# Task objective
Extract the records below word for word and ignore the images.

# Supplied information
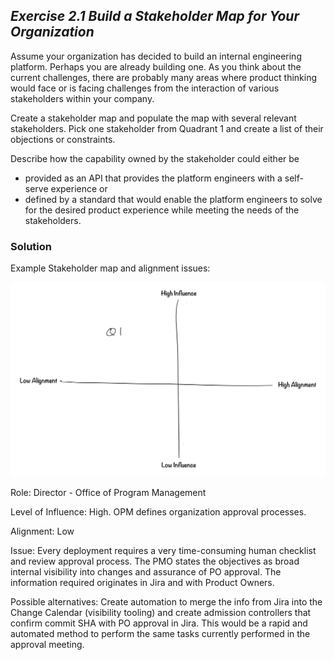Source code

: ## ***Exercise 2.1 Build a Stakeholder Map for Your Organization***

Assume your organization has decided to build an internal engineering platform. Perhaps you are already building one. As you think about the current challenges, there are probably many areas where product thinking would face or is facing challenges from the interaction of various stakeholders within your company.

Create a stakeholder map and populate the map with several relevant stakeholders. Pick one stakeholder from Quadrant 1 and create a list of their objections or constraints.

Describe how the capability owned by the stakeholder could either be

* provided as an API that provides the platform engineers with a self-serve experience or  
* defined by a standard that would enable the platform engineers to solve for the desired product experience while meeting the needs of the stakeholders.

### **Solution**

Example Stakeholder map and alignment issues:

![stakeholder map](./Exercise-2.1.png)

Role: Director \- Office of Program Management

Level of Influence: High. OPM defines organization approval processes.

Alignment: Low

Issue: Every deployment requires a very time-consuming human checklist and review approval process. The PMO states the objectives as broad internal visibility into changes and assurance of PO approval. The information required originates in Jira and with Product Owners.

Possible alternatives: Create automation to merge the info from Jira into the Change Calendar (visibility tooling) and create admission controllers that confirm commit SHA with PO approval in Jira. This would be a rapid and automated method to perform the same tasks currently performed in the approval meeting.
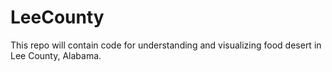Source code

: # LeeCounty
This repo will contain code for understanding and visualizing food desert in Lee County, Alabama.
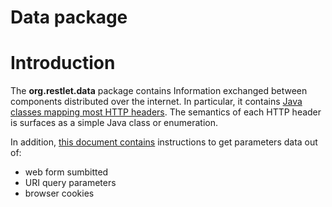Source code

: Data package
============

Introduction
============

The **org.restlet.data** package contains Information exchanged between components distributed over the internet. In particular, it contains [Java classes mapping most HTTP headers](../http-headers-mapping.md "Mapping HTTP headers"). The semantics of each HTTP header is surfaces as a simple Java class or enumeration.


In addition, [this document contains](parameters.md) instructions to get parameters data out of:
 - web form sumbitted
 - URI query parameters
 - browser cookies
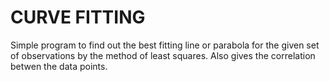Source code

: # CURVE FITTING

 Simple program to find out the best fitting line or parabola for the given set of observations by the method of least squares.
 Also gives the correlation betwen the data points.
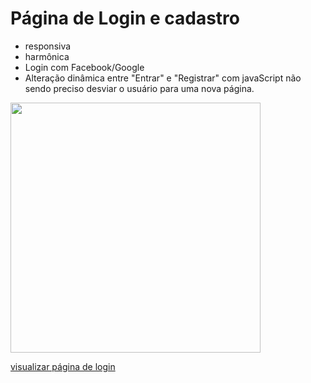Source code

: # Página de Login e cadastro
* responsiva
* harmônica
* Login com Facebook/Google
* Alteração dinâmica entre "Entrar" e "Registrar" com javaScript não sendo preciso desviar o usuário para uma nova página.
<img style="width=160px; height: 400px" src="https://user-images.githubusercontent.com/79410863/142345407-e90ddd87-8f43-4402-a3c6-c346f008222d.jpeg">

[visualizar página de login](https://ysh-rael.github.io/Login02/)
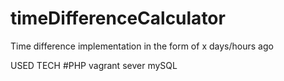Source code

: # timeDifferenceCalculator
 Time difference implementation in the form of x days/hours ago
 
 USED TECH
 #PHP 
 vagrant sever
 mySQL
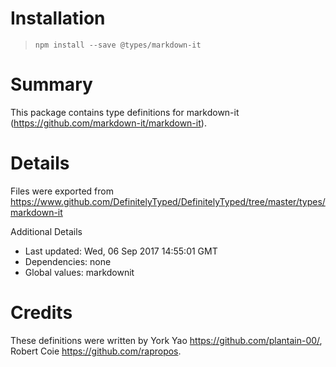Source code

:# Installation
> `npm install --save @types/markdown-it`

# Summary
This package contains type definitions for markdown-it (https://github.com/markdown-it/markdown-it).

# Details
Files were exported from https://www.github.com/DefinitelyTyped/DefinitelyTyped/tree/master/types/markdown-it

Additional Details
 * Last updated: Wed, 06 Sep 2017 14:55:01 GMT
 * Dependencies: none
 * Global values: markdownit

# Credits
These definitions were written by York Yao <https://github.com/plantain-00/>, Robert Coie <https://github.com/rapropos>.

# Task result
Source code

: ## ***Exercise 2.1 Build a Stakeholder Map for Your Organization***

Assume your organization has decided to build an internal engineering platform. Perhaps you are already building one. As you think about the current challenges, there are probably many areas where product thinking would face or is facing challenges from the interaction of various stakeholders within your company.

Create a stakeholder map and populate the map with several relevant stakeholders. Pick one stakeholder from Quadrant 1 and create a list of their objections or constraints.

Describe how the capability owned by the stakeholder could either be

* provided as an API that provides the platform engineers with a self-serve experience or  
* defined by a standard that would enable the platform engineers to solve for the desired product experience while meeting the needs of the stakeholders.

### **Solution**

Example Stakeholder map and alignment issues:

![stakeholder map](./Exercise-2.1.png)

Role: Director \- Office of Program Management

Level of Influence: High. OPM defines organization approval processes.

Alignment: Low

Issue: Every deployment requires a very time-consuming human checklist and review approval process. The PMO states the objectives as broad internal visibility into changes and assurance of PO approval. The information required originates in Jira and with Product Owners.

Possible alternatives: Create automation to merge the info from Jira into the Change Calendar (visibility tooling) and create admission controllers that confirm commit SHA with PO approval in Jira. This would be a rapid and automated method to perform the same tasks currently performed in the approval meeting.
Source code

: # LeeCounty
This repo will contain code for understanding and visualizing food desert in Lee County, Alabama.
Source code

: Data package
============

Introduction
============

The **org.restlet.data** package contains Information exchanged between components distributed over the internet. In particular, it contains [Java classes mapping most HTTP headers](../http-headers-mapping.md "Mapping HTTP headers"). The semantics of each HTTP header is surfaces as a simple Java class or enumeration.


In addition, [this document contains](parameters.md) instructions to get parameters data out of:
 - web form sumbitted
 - URI query parameters
 - browser cookies
Source code

: # CURVE FITTING

 Simple program to find out the best fitting line or parabola for the given set of observations by the method of least squares.
 Also gives the correlation betwen the data points.
Source code

: # Página de Login e cadastro
* responsiva
* harmônica
* Login com Facebook/Google
* Alteração dinâmica entre "Entrar" e "Registrar" com javaScript não sendo preciso desviar o usuário para uma nova página.
<img style="width=160px; height: 400px" src="https://user-images.githubusercontent.com/79410863/142345407-e90ddd87-8f43-4402-a3c6-c346f008222d.jpeg">

[visualizar página de login](https://ysh-rael.github.io/Login02/)
Source code

: # timeDifferenceCalculator
 Time difference implementation in the form of x days/hours ago
 
 USED TECH
 #PHP 
 vagrant sever
 mySQL
Source code

:# Installation
> `npm install --save @types/markdown-it`

# Summary
This package contains type definitions for markdown-it (https://github.com/markdown-it/markdown-it).

# Details
Files were exported from https://www.github.com/DefinitelyTyped/DefinitelyTyped/tree/master/types/markdown-it

Additional Details
 * Last updated: Wed, 06 Sep 2017 14:55:01 GMT
 * Dependencies: none
 * Global values: markdownit

# Credits
These definitions were written by York Yao <https://github.com/plantain-00/>, Robert Coie <https://github.com/rapropos>.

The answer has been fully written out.